On the agent's daily routine

Every day, pretty much, he's changing into his "dirtbag gear." He said it's "putting on his jewelry." But he works the streets ... finding out who out there needs what. But the word gets out that he'll do anything for a price. Anything. And so when someone needs a hit, they hear about him ... This is a word-of-mouth kind of job.

On the agent's life outside of undercover work

He's just a lovely, lovely man. ... He's sort of soft-spoken, kindhearted family guy. A couple kids, lovely wife. You know, this is his job, to pose as a hit man. He's kind of playing like a little bit of Superman role. He has his disguise and he gets changed into his hit man gear, and he goes out and pretends to be a hit man.

On the personal toll of the job

[This agent] has been through many of these experiences with horrible things — people wanting fingertips, people wanting eyeballs — just really gruesome things.
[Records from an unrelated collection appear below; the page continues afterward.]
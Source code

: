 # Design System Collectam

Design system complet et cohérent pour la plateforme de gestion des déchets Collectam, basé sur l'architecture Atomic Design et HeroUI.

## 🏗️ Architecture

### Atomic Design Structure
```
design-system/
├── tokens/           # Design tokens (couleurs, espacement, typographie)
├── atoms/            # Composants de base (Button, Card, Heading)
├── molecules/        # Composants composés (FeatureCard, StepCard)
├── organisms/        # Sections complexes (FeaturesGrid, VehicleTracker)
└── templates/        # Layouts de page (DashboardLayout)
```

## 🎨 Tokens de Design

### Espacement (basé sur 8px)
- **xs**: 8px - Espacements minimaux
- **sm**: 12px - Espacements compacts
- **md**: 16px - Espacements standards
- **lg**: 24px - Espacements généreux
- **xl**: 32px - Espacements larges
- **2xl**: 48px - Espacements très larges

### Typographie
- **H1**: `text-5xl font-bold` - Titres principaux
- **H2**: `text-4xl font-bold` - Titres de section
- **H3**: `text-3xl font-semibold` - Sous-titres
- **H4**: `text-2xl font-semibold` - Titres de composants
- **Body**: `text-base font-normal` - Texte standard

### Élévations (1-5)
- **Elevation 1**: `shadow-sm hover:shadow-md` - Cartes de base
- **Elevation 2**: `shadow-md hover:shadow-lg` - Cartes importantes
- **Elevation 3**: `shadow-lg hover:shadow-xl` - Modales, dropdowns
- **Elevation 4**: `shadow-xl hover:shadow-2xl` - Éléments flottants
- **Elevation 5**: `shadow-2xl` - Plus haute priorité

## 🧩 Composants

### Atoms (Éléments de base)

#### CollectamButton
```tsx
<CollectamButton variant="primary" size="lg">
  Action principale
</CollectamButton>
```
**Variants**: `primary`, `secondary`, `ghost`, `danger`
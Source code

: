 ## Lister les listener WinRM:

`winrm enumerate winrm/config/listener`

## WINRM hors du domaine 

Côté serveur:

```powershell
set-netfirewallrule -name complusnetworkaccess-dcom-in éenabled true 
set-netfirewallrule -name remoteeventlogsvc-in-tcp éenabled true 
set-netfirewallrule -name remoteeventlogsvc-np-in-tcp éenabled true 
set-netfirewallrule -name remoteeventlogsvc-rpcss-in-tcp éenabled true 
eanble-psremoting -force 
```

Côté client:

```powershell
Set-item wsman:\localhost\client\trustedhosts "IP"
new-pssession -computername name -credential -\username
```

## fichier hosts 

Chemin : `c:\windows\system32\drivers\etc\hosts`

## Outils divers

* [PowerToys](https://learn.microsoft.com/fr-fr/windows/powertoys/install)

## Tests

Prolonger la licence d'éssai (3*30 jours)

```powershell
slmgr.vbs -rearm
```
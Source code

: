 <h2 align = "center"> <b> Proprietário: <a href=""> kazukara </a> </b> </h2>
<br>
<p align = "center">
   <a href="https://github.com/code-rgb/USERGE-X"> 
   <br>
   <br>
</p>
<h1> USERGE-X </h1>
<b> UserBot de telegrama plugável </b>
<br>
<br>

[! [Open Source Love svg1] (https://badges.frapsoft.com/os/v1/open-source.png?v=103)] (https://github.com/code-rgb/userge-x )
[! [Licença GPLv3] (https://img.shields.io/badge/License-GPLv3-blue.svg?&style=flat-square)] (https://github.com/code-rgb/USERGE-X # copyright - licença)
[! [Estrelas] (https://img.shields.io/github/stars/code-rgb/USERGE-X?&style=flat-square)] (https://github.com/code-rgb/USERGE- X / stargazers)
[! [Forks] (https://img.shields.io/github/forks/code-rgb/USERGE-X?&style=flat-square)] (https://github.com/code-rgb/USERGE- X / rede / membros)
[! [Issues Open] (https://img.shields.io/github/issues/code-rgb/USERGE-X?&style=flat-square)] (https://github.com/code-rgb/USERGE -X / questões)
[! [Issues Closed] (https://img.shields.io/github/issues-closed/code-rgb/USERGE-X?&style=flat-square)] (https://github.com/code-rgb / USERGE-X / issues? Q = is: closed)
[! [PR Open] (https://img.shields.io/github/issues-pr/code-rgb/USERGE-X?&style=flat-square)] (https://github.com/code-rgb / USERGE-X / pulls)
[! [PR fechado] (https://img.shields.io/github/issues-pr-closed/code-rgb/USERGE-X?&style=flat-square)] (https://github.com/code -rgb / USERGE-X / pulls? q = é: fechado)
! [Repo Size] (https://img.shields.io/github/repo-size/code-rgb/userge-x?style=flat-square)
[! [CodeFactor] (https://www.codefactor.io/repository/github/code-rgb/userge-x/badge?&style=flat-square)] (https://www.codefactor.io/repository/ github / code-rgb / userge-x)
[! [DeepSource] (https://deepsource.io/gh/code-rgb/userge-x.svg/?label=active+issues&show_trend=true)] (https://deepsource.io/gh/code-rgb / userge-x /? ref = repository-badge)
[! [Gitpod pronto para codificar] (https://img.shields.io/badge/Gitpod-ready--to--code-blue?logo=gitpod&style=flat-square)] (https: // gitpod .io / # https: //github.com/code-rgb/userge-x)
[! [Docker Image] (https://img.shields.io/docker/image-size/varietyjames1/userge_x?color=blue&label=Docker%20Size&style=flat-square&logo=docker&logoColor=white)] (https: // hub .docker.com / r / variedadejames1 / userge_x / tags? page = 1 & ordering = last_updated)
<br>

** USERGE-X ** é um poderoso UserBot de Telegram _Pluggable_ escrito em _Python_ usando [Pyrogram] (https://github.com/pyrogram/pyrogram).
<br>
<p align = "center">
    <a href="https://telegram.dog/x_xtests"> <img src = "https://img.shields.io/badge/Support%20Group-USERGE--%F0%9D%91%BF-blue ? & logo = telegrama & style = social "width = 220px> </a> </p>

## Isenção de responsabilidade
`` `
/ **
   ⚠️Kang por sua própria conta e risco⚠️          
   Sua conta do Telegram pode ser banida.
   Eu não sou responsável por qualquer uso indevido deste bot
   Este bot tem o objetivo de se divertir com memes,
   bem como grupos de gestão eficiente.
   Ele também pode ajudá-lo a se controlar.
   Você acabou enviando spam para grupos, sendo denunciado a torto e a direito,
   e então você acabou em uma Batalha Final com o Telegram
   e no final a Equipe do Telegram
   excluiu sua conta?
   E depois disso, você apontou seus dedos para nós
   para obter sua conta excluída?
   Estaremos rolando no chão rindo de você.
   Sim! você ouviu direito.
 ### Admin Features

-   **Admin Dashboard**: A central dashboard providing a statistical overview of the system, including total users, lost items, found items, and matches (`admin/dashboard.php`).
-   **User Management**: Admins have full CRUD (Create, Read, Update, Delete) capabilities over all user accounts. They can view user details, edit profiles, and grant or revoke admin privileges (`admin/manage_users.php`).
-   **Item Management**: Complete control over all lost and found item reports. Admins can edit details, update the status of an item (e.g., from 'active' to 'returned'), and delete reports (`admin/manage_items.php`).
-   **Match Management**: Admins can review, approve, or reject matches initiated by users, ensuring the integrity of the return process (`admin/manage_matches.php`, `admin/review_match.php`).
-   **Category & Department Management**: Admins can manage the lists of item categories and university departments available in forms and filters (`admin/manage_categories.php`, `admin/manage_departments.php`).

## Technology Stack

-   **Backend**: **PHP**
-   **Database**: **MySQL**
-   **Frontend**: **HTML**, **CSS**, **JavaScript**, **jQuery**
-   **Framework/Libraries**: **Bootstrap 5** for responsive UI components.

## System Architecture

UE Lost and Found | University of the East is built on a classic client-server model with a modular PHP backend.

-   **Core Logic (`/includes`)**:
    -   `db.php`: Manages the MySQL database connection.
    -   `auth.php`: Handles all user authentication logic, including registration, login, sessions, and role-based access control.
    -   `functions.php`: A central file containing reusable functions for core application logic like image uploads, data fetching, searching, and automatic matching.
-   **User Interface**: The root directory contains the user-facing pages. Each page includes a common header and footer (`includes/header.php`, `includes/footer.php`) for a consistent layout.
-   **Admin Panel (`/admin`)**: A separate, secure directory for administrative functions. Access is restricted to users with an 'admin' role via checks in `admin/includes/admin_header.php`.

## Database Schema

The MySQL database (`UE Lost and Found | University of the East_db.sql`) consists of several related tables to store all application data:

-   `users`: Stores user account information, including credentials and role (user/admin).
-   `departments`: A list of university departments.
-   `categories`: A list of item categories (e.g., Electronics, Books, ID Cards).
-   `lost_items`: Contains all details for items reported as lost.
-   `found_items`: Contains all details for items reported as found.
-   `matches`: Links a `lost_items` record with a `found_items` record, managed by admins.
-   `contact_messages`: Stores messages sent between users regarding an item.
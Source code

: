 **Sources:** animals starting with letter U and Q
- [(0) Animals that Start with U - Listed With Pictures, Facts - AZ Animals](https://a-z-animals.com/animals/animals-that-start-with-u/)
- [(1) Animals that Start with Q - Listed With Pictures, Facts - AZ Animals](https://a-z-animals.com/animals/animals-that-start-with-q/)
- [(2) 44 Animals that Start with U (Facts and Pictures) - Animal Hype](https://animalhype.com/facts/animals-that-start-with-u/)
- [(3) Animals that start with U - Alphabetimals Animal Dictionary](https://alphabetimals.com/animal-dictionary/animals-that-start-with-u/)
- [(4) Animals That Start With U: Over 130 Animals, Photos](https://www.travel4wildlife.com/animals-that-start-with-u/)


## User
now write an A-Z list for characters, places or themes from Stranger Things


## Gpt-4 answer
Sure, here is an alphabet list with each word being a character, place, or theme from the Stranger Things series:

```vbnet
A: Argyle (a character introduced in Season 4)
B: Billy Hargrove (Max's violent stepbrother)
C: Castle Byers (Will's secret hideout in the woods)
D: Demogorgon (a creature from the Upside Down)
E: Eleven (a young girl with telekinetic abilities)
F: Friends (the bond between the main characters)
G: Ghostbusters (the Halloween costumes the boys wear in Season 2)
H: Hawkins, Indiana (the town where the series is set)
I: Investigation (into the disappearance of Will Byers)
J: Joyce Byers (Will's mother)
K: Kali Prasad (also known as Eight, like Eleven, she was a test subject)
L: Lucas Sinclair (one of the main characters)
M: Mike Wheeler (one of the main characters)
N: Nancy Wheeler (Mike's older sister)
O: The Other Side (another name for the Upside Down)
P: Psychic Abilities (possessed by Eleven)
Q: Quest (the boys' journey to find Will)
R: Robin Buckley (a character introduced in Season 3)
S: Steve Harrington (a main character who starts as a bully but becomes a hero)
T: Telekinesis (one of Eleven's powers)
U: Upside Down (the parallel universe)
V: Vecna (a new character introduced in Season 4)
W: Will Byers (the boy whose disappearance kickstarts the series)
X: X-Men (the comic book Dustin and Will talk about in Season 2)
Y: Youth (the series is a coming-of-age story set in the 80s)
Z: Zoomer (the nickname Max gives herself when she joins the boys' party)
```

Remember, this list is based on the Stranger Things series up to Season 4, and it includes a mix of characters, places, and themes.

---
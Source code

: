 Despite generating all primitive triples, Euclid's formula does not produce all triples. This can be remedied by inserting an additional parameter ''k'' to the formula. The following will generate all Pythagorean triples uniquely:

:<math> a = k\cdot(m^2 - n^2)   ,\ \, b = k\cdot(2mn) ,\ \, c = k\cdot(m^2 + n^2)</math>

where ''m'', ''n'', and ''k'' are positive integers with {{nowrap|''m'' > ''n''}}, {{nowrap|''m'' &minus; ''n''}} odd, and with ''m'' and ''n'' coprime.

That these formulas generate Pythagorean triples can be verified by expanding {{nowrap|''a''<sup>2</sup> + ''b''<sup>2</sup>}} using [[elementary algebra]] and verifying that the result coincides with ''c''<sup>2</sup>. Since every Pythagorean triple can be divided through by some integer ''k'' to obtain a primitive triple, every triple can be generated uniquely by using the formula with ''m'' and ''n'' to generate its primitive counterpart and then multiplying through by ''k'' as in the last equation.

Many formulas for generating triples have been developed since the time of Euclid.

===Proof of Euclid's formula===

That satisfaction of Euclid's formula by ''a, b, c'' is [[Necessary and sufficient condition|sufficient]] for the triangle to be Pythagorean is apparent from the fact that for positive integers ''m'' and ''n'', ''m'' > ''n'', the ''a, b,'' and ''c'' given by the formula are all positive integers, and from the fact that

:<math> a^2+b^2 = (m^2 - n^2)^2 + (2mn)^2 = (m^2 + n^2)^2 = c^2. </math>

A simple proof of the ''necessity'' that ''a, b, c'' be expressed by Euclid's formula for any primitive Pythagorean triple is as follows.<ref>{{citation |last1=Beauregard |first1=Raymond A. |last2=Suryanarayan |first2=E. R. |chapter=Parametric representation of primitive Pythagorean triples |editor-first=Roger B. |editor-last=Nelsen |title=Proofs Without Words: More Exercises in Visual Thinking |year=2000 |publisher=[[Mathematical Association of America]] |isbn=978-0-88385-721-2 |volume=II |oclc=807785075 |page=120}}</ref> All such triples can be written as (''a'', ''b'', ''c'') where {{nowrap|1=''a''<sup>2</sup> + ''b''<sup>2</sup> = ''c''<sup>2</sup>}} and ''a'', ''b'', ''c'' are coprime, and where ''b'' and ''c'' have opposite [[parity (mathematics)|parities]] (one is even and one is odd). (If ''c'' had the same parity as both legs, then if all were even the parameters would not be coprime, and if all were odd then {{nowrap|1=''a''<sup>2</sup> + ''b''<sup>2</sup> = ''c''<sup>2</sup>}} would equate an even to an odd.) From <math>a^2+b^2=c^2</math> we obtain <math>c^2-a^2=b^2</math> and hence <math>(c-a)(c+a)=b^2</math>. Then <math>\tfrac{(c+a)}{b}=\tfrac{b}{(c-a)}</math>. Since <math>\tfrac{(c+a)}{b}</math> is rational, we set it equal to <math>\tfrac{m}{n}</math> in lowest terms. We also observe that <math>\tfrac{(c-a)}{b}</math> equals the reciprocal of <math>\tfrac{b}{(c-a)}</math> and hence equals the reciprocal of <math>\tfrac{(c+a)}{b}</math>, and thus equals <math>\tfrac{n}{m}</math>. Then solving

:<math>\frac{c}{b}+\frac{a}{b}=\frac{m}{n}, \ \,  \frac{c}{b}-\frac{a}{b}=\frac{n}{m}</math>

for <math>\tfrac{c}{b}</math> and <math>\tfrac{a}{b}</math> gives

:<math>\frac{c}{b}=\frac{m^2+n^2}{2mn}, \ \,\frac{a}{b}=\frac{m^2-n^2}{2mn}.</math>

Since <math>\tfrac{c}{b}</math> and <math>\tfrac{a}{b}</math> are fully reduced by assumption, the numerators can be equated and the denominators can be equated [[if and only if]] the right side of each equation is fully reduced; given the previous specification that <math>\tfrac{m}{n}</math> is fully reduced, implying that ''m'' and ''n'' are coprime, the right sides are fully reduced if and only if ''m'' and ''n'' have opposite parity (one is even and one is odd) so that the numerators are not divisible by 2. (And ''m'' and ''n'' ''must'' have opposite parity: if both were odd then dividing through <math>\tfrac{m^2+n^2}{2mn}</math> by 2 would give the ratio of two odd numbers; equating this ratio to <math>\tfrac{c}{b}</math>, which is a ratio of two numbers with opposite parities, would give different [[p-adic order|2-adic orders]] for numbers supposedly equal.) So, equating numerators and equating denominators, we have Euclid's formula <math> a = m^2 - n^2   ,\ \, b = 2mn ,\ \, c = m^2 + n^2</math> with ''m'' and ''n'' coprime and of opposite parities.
And at one point, he was undercover for months at some Aryan Nation kind of biker home. And he didn't come out of that whole. He came out of that having a hard time remembering who he was. And, in fact, his marriage did not last through that whole period of his life. So I think it does take quite a toll on these people.

On how writing the story changed Laskas' perspective

We kind of live in our sanitized lives. We don't get exposed to violent crime in our daily lives. But maybe it's right underneath our noses and we don't realize it, and there's this army of agents out there kind of keeping things at bay.